Different Types of Floor Screed

There are two types of floor screed available:

Dry Screed

Dry screed is the most commonly used screed option for underfloor heating systems. It is a mixture of water, cement and sand. It is a thin, concrete-like substance and can be squeezed into different shapes. This type of screed is used in over 78% of screed projects in the UK due to its affordability. It can also be used to create uneven surfaces and is highly suitable for wetrooms and bathrooms.

Liquid Screed

Liquid screed is a more fluid like substance that is used to create an even and smooth surface over an underfloor heating system. It has a thinner layer as compared to the traditional screed and offers a much simpler and time-efficient pouring method. It is growing in popularity for underfloor heating systems because it is thinner and allows you to use a thicker layer of insulation underneath your underfloor heating system.

Screed with Underfloor Heating System

Why is Floor Screed Important for Underfloor Heating Systems?

Floor screed offers a number of benefits when it is combined with underfloor heating systems, which has made it a popular choice in the UK. These benefits include the following:

  • Owing to its thinner layer, it allows you to opt for thicker insulation beneath the UFH system to reduce heat losses.
  • It provides good thermal conductivity all across the surface and reduces the chances of cold and hot spots on the floor.
  • It is compatible with most of the flooring surfaces, including carpets, wood and tiles. You can choose the best suited flooring option for you.
  • It requires less time to set as compared to concrete, which allows you to utilise your heating system much sooner.
  • It provides a protective shield to underfloor pipes of electric cables and prevents any damage, which reduces your maintenance and repair costs.

What to Look for Before Screeding Your Floor?

Even though screed offers a simpler and faster installation process, there are a few things that need to be taken into account before starting the procedure:

The Type of Screed

Make sure you select the most suitable type of screed according to your requirements. While liquid screed offers thinner layers and a smooth surface, the dry screed will provide better thermal mass and can be used to create uneven surfaces.

Thickness of Screed

The thickness of the screed is an important factor to consider. Keep in mind that if the surface is too thick, it may provide less room for insulation as well as low thermal transmission. It can also reduce your flooring options due to headroom limitations.

Thickness of Insulation

Insulation is extremely important to prevent heat losses through the soil and ensure that your heating system only radiates the heat upward. However, the thickness of the insulation can affect the thickness of the screed layer. So make sure you plan the procedure by taking insulation into account.

Expansion Joints

Make sure you provide enough expansion joints in the screed to prevent cracking due to thermal expansion and contraction. Expansion joints provide adequate space for the screed to expand and contract without compromising the structural integrity of the floor.

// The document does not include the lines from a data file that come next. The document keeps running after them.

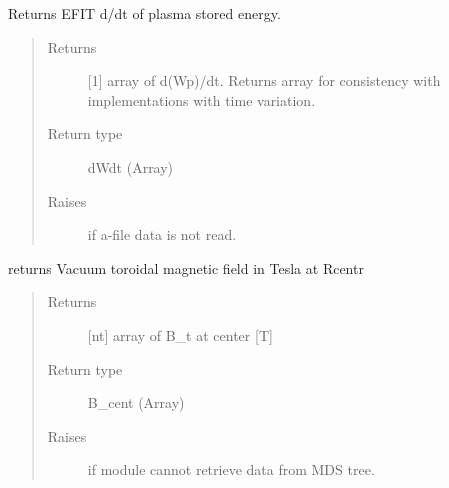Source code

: \documentclass[letterpaper,10pt,english]{sphinxmanual}
\begin{document}
\begin{fulllineitems}
\begin{fulllineitems}
\begin{quote}
\begin{description}
\end{description}\end{quote}

\end{fulllineitems}


\begin{fulllineitems}
\label{\detokenize{eqtools:eqtools.eqdskreader.EqdskReader.getWpdot}}
Returns EFIT d/dt of plasma stored energy.
\begin{quote}\begin{description}
\item[{Returns}] \leavevmode
{[}1{]} array of d(Wp)/dt.  Returns array for consistency
with {\hyperref[\detokenize{eqtools:eqtools.core.Equilibrium}]{}}
implementations with time variation.

\item[{Return type}] \leavevmode
dWdt (Array)

\item[{Raises}] \leavevmode
{} \textendash{} if a-file data is not read.

\end{description}\end{quote}

\end{fulllineitems}


\begin{fulllineitems}
\label{\detokenize{eqtools:eqtools.eqdskreader.EqdskReader.getBCentr}}
returns Vacuum toroidal magnetic field in Tesla at Rcentr
\begin{quote}\begin{description}
\item[{Returns}] \leavevmode
{[}nt{]} array of B\_t at center {[}T{]}

\item[{Return type}] \leavevmode
B\_cent (Array)

\item[{Raises}] \leavevmode
{} \textendash{} if module cannot retrieve data from MDS tree.


\end{description}
\end{quote}
\end{fulllineitems}
\end{fulllineitems}
\end{document}
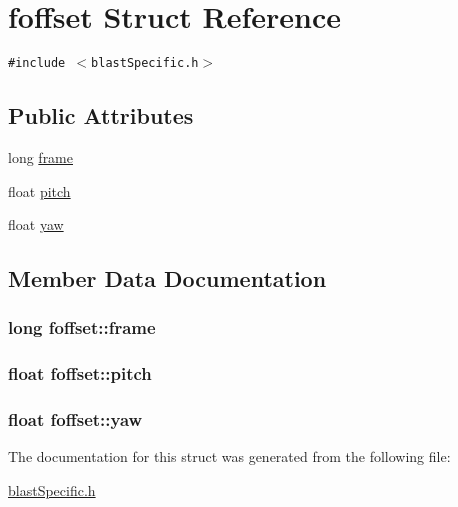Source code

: \hypertarget{structfoffset}{
\section{foffset Struct Reference}
\label{structfoffset}
}
{\tt \#include $<$blastSpecific.h$>$}

\subsection*{Public Attributes}
\begin{CompactItemize}
\item 
long \hyperlink{structfoffset_e6b7e1bc264bb29f28e340a065696cc7}{frame}
\item 
float \hyperlink{structfoffset_b935184c264a43c037c792dc4ef739c2}{pitch}
\item 
float \hyperlink{structfoffset_823d42dfebb9701116cf1945801cc970}{yaw}
\end{CompactItemize}


\subsection{Member Data Documentation}
\hypertarget{structfoffset_e6b7e1bc264bb29f28e340a065696cc7}{
\subsubsection[{frame}]{\setlength{\rightskip}{0pt plus 5cm}long {\bf foffset::frame}}}
\label{structfoffset_e6b7e1bc264bb29f28e340a065696cc7}


\hypertarget{structfoffset_b935184c264a43c037c792dc4ef739c2}{
\subsubsection[{pitch}]{\setlength{\rightskip}{0pt plus 5cm}float {\bf foffset::pitch}}}
\label{structfoffset_b935184c264a43c037c792dc4ef739c2}


\hypertarget{structfoffset_823d42dfebb9701116cf1945801cc970}{
\subsubsection[{yaw}]{\setlength{\rightskip}{0pt plus 5cm}float {\bf foffset::yaw}}}
\label{structfoffset_823d42dfebb9701116cf1945801cc970}




The documentation for this struct was generated from the following file:\begin{CompactItemize}
\item 
\hyperlink{blastSpecific_8h}{blastSpecific.h}\end{CompactItemize}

Screed with Underfloor Heating

Preparation of the Surface

Make sure that the water pipes or electrical wires are fitted properly and do not move during the procedure. If not, take your time to fix them into proper positions to enjoy an even warmth in your room.


It is important that you provide proper curing time to the screed to ensure it reaches its maximum strength. If you turn your UFH too soon, the screed may start to crack due to abrupt thermal expansion. Generally, it takes about 3-4 weeks of curing for the screed to achieve its maximum strength.